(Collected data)
↓↓↓

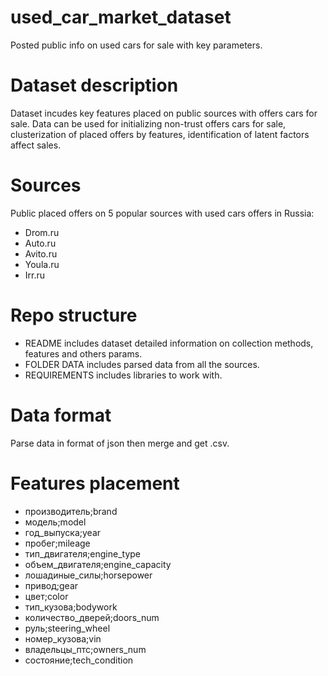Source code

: # used_car_market_dataset
Posted public info on used cars for sale with key parameters.

# Dataset description
Dataset incudes key features placed on public sources with offers cars for sale. Data can be used for initializing non-trust offers cars for sale, clusterization of placed offers by features, identification of latent factors affect sales.

# Sources
Public placed offers on 5 popular sources with used cars offers in Russia:
- Drom.ru
- Auto.ru
- Avito.ru
- Youla.ru
- Irr.ru

# Repo structure
- README includes dataset detailed information on collection methods, features and others params.
- FOLDER DATA includes parsed data from all the sources.
- REQUIREMENTS includes libraries to work with.

# Data format
Parse data in format of json then merge and get .csv.

# Features placement

- производитель;brand
- модель;model
- год_выпуска;year
- пробег;mileage
- тип_двигателя;engine_type
- объем_двигателя;engine_capacity
- лошадиные_силы;horsepower
- привод;gear
- цвет;color
- тип_кузова;bodywork
- количество_дверей;doors_num
- руль;steering_wheel
- номер_кузова;vin
- владельцы_птс;owners_num
- состояние;tech_condition
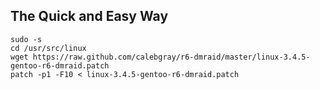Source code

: The Quick and Easy Way
---

    sudo -s
    cd /usr/src/linux
    wget https://raw.github.com/calebgray/r6-dmraid/master/linux-3.4.5-gentoo-r6-dmraid.patch
    patch -p1 -F10 < linux-3.4.5-gentoo-r6-dmraid.patch
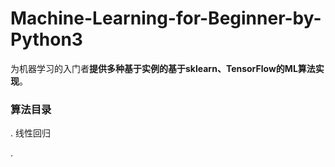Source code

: # Machine-Learning-for-Beginner-by-Python3

为机器学习的入门者**提供多种基于实例的基于sklearn、TensorFlow的ML算法实现**。

### 算法目录

.  线性回归

. 
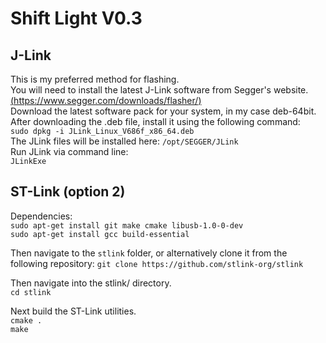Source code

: # Shift Light V0.3

## J-Link  
This is my preferred method for flashing.  
You will need to install the latest J-Link software from Segger's website.  
[(https://www.segger.com/downloads/flasher/)](https://www.segger.com/downloads/flasher/)  
Download the latest software pack for your system, in my case deb-64bit.
After downloading the .deb file, install it using the following command:  
`sudo dpkg -i JLink_Linux_V686f_x86_64.deb`  
The JLink files will be installed here:
`/opt/SEGGER/JLink`  
Run JLink via command line:  
`JLinkExe`

## ST-Link (option 2)
Dependencies:  
`sudo apt-get install git make cmake libusb-1.0-0-dev`  
`sudo apt-get install gcc build-essential`  

Then navigate to the `stlink` folder, or alternatively clone it from the following repository:
`git clone https://github.com/stlink-org/stlink`  

Then navigate into the stlink/ directory.  
`cd stlink`  

Next build the ST-Link utilities.  
`cmake .`  
`make`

↑↑↑

• **Assignment**
Set down the data above verbatim, omitting every image.

• **Result for this task**
Source code

: # used_car_market_dataset
Posted public info on used cars for sale with key parameters.

# Dataset description
Dataset incudes key features placed on public sources with offers cars for sale. Data can be used for initializing non-trust offers cars for sale, clusterization of placed offers by features, identification of latent factors affect sales.

# Sources
Public placed offers on 5 popular sources with used cars offers in Russia:
- Drom.ru
- Auto.ru
- Avito.ru
- Youla.ru
- Irr.ru

# Repo structure
- README includes dataset detailed information on collection methods, features and others params.
- FOLDER DATA includes parsed data from all the sources.
- REQUIREMENTS includes libraries to work with.

# Data format
Parse data in format of json then merge and get .csv.

# Features placement

- производитель;brand
- модель;model
- год_выпуска;year
- пробег;mileage
- тип_двигателя;engine_type
- объем_двигателя;engine_capacity
- лошадиные_силы;horsepower
- привод;gear
- цвет;color
- тип_кузова;bodywork
- количество_дверей;doors_num
- руль;steering_wheel
- номер_кузова;vin
- владельцы_птс;owners_num
- состояние;tech_condition
Source code

: The Quick and Easy Way
---

    sudo -s
    cd /usr/src/linux
    wget https://raw.github.com/calebgray/r6-dmraid/master/linux-3.4.5-gentoo-r6-dmraid.patch
    patch -p1 -F10 < linux-3.4.5-gentoo-r6-dmraid.patch
Source code

: # Machine-Learning-for-Beginner-by-Python3

为机器学习的入门者**提供多种基于实例的基于sklearn、TensorFlow的ML算法实现**。

### 算法目录

.  线性回归

. 
Source code

: # Shift Light V0.3

## J-Link  
This is my preferred method for flashing.  
You will need to install the latest J-Link software from Segger's website.  
[(https://www.segger.com/downloads/flasher/)](https://www.segger.com/downloads/flasher/)  
Download the latest software pack for your system, in my case deb-64bit.
After downloading the .deb file, install it using the following command:  
`sudo dpkg -i JLink_Linux_V686f_x86_64.deb`  
The JLink files will be installed here:
`/opt/SEGGER/JLink`  
Run JLink via command line:  
`JLinkExe`

## ST-Link (option 2)
Dependencies:  
`sudo apt-get install git make cmake libusb-1.0-0-dev`  
`sudo apt-get install gcc build-essential`  

Then navigate to the `stlink` folder, or alternatively clone it from the following repository:
`git clone https://github.com/stlink-org/stlink`  

Then navigate into the stlink/ directory.  
`cd stlink`  

Next build the ST-Link utilities.  
`cmake .`  
`make`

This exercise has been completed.